Let's all give Andy a warm welcome with this unmissable beaut of a début...
Doorways
The
doorway smells phone-boxy. I see him wrinkle his nose and consider whether it
is me who smells phone-boxy. On account
of my charity shop coat I suppose. And the rather unbecoming beanie hat I’m
wearing. I wrinkle my nose too, just to make sure he recognises I’m not, no
matter how I’m dressed, comfortable in a place like this. That I’m making the
best of it, just as he is. Just
as my son Robbie has been.
The
rain is almost horizontal, angling into us, pushing us further back into the
shop doorway to escape it. It’s windy too, it buffets against the station’s
one, lonely sign, causing it to creak back and forth on its hinges. And if the
wind is doing that to the rather permanent-looking sign, then I can only
imagine what it will be doing to the ‘Welcome Home’ bunting which I’ve left
above the front door.
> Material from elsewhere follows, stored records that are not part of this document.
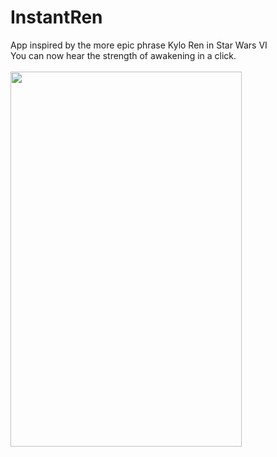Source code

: # InstantRen

App inspired by the more epic phrase Kylo Ren in Star Wars VI<br>
You can now hear the strength of awakening in a click.
<br>
<br>
<a href="url"><img src="http://i63.tinypic.com/2mq6bue.png"  height="600" width="370" ></a>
But that’s one thing to be thankful for, I reckon. The
bunting was a terrible idea anyway. Doesn’t make sense; for one, here isn’t
home, and for two, I’m not sure if Robbie will be especially welcome. Not yet.
The
doorway man glances at me, offers a fleeting smile. Then his eyes flee to his
watch. I try to peer over his shoulder, see exactly how late the train is this
side. I can’t believe they’ve not got a big clock on the platform. They always have big clocks on platforms, I
thought. But then, I thought platforms were supposed to have sheltered areas
too. And there’s neither. Just the shop, in which I can see one of the sales
assistants clearing up the day’s mess. Taking her time about it too, as though
she’s waiting for the rain to slacken off a little.
He
looks at his watch again. And once more I try to glance over his shoulder. He
must feel my presence though, because he jerks his head round, and for a
moment, there’s fire in his eyes, like I’ve distracted him from something. And
then, quickly, he covers up the fire. Just like Robbie used to do.
‘Nice
night to be out,’ he says. He doesn’t say it ironically or mournfully, just
flat. And yet my heart leaps. How
can he know? He must see my
eyes widen in alarm, for he adds, ‘Only thing worse than the British weather is
the British train system.’
Relax. Out can
mean anything.
I
nod out at the lashing rain. ‘My son used to ask me if rain like this was God
crying.’ And for the life of me I don’t know why I said that, about Robbie. I
don’t generally bring him up.
‘Oh
yeah?’ says the man. ‘Suppose God could be too, day like this… ’ He shakes his
head. A few drips of water fly off. ‘It’s siling though isn’t it?’
And straight away I know this doorway
man is from Hull. Siling’s a proper East Riding term. The
thought he is from Hull doesn’t
necessarily fill me with pleasure. I look at him with a little more interest
now. And realise he was in the shop with me earlier as the assistant was trying
to shepherd us out the door. Studying the evening edition of the paper, he was.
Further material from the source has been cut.